PROBLEM TO WORK ON: Find all lines in the records that include the word "jdbc", and copy them out.
>>>
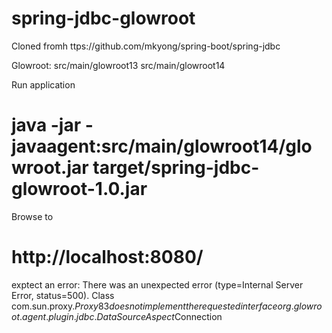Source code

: # spring-jdbc-glowroot
Cloned fromh ttps://github.com/mkyong/spring-boot/spring-jdbc

Glowroot:
src/main/glowroot13
src/main/glowroot14

Run application
# java -jar -javaagent:src/main/glowroot14/glowroot.jar target/spring-jdbc-glowroot-1.0.jar

Browse to
# http://localhost:8080/

exptect an error:
There was an unexpected error (type=Internal Server Error, status=500).
Class com.sun.proxy.$Proxy83 does not implement the requested interface org.glowroot.agent.plugin.jdbc.DataSourceAspect$Connection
<<<
REPLY:
: # spring-jdbc-glowroot
Cloned fromh ttps://github.com/mkyong/spring-boot/spring-jdbc
# java -jar -javaagent:src/main/glowroot14/glowroot.jar target/spring-jdbc-glowroot-1.0.jar
Class com.sun.proxy.$Proxy83 does not implement the requested interface org.glowroot.agent.plugin.jdbc.DataSourceAspect$Connection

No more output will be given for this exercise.